長く、カープの野球といえば『機動力』と表現されてきた。バットだけでなく、足もからめた攻撃は、相手チームにとって脅威の存在となってきた。ここではカープにまつわる『赤ヘル機動力のうんちく』を紹介する。(全3回/第2回)
◆カープ黄金期を彩る、古葉野球のはじまり
1953年、松竹ロビンスで二度(1950年、1952年)盗塁王に輝くなど俊足で鳴らしていた金山次郎が、初代監督・石本秀一の要請でカープに移籍した。構想通り1番セカンドとして起用され、攻撃時には足で塁上を賑わせた。
セ・リーグ初代盗塁王に輝いた1950年の74個には及ばなかったものの、カープでも果敢に先の塁を狙い58個で自身3度目の盗塁王を獲得。カープ初の個人タイトル獲得者となった。後に「金山が広島を変えた」と言われるなど、金山こそがカープ機動力野球の基礎をつくった男と言っても過言ではない。
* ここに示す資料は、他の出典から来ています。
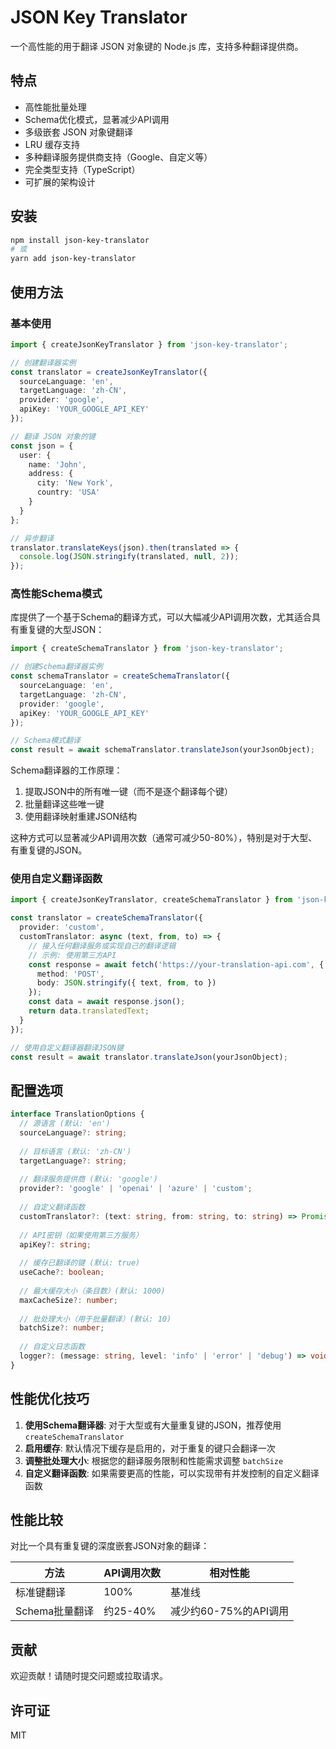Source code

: # JSON Key Translator

一个高性能的用于翻译 JSON 对象键的 Node.js 库，支持多种翻译提供商。

## 特点

- 高性能批量处理
- Schema优化模式，显著减少API调用
- 多级嵌套 JSON 对象键翻译
- LRU 缓存支持
- 多种翻译服务提供商支持（Google、自定义等）
- 完全类型支持（TypeScript）
- 可扩展的架构设计

## 安装

```bash
npm install json-key-translator
# 或
yarn add json-key-translator
```

## 使用方法

### 基本使用

```typescript
import { createJsonKeyTranslator } from 'json-key-translator';

// 创建翻译器实例
const translator = createJsonKeyTranslator({
  sourceLanguage: 'en',
  targetLanguage: 'zh-CN',
  provider: 'google',
  apiKey: 'YOUR_GOOGLE_API_KEY'
});

// 翻译 JSON 对象的键
const json = {
  user: {
    name: 'John',
    address: {
      city: 'New York',
      country: 'USA'
    }
  }
};

// 异步翻译
translator.translateKeys(json).then(translated => {
  console.log(JSON.stringify(translated, null, 2));
});
```

### 高性能Schema模式

库提供了一个基于Schema的翻译方式，可以大幅减少API调用次数，尤其适合具有重复键的大型JSON：

```typescript
import { createSchemaTranslator } from 'json-key-translator';

// 创建Schema翻译器实例
const schemaTranslator = createSchemaTranslator({
  sourceLanguage: 'en',
  targetLanguage: 'zh-CN',
  provider: 'google',
  apiKey: 'YOUR_GOOGLE_API_KEY'
});

// Schema模式翻译
const result = await schemaTranslator.translateJson(yourJsonObject);
```

Schema翻译器的工作原理：
1. 提取JSON中的所有唯一键（而不是逐个翻译每个键）
2. 批量翻译这些唯一键
3. 使用翻译映射重建JSON结构

这种方式可以显著减少API调用次数（通常可减少50-80%），特别是对于大型、有重复键的JSON。

### 使用自定义翻译函数

```typescript
import { createJsonKeyTranslator, createSchemaTranslator } from 'json-key-translator';

const translator = createSchemaTranslator({
  provider: 'custom',
  customTranslator: async (text, from, to) => {
    // 接入任何翻译服务或实现自己的翻译逻辑
    // 示例: 使用第三方API
    const response = await fetch('https://your-translation-api.com', {
      method: 'POST',
      body: JSON.stringify({ text, from, to })
    });
    const data = await response.json();
    return data.translatedText;
  }
});

// 使用自定义翻译器翻译JSON键
const result = await translator.translateJson(yourJsonObject);
```

## 配置选项

```typescript
interface TranslationOptions {
  // 源语言 (默认: 'en')
  sourceLanguage?: string;
  
  // 目标语言 (默认: 'zh-CN')
  targetLanguage?: string;
  
  // 翻译服务提供商 (默认: 'google')
  provider?: 'google' | 'openai' | 'azure' | 'custom';
  
  // 自定义翻译函数
  customTranslator?: (text: string, from: string, to: string) => Promise<string>;
  
  // API密钥（如果使用第三方服务）
  apiKey?: string;
  
  // 缓存已翻译的键 (默认: true)
  useCache?: boolean;
  
  // 最大缓存大小（条目数）(默认: 1000)
  maxCacheSize?: number;
  
  // 批处理大小（用于批量翻译）(默认: 10)
  batchSize?: number;
  
  // 自定义日志函数
  logger?: (message: string, level: 'info' | 'error' | 'debug') => void;
}
```

## 性能优化技巧

1. **使用Schema翻译器**: 对于大型或有大量重复键的JSON，推荐使用 `createSchemaTranslator`
2. **启用缓存**: 默认情况下缓存是启用的，对于重复的键只会翻译一次
3. **调整批处理大小**: 根据您的翻译服务限制和性能需求调整 `batchSize`
4. **自定义翻译函数**: 如果需要更高的性能，可以实现带有并发控制的自定义翻译函数

## 性能比较

对比一个具有重复键的深度嵌套JSON对象的翻译：

| 方法 | API调用次数 | 相对性能 |
|------|------------|---------|
| 标准键翻译 | 100% | 基准线 |
| Schema批量翻译 | 约25-40% | 减少约60-75%的API调用 |

## 贡献

欢迎贡献！请随时提交问题或拉取请求。

## 许可证

MIT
時を経て1963年には後に監督としてカープに機動力野球を植え付ける古葉竹識が、巨人の長嶋茂雄と激しい首位打者争いを演じた。
一時はトップに立ったものの、10月12日の大洋戦で島田源太郎が投じたシュートをアゴに受け負傷退場。オールスターゲームでMVPを獲得するなどシーズン通して好調をキープしていたが、アゴの骨折により土壇場で首位打者を逃してしまった。
死球以降は打席内で腰が引けるなど打撃に支障をきたすようになったため、1964年からは『足』を使ったプレースタイルに軌道修正。スタイル変更が功を奏し、1964年と1968年の二度にわたり盗塁王を獲得している。
死球は不運だったが、この出来事が1980年代前後のカープ黄金期を彩る“古葉野球”の始まりとなった。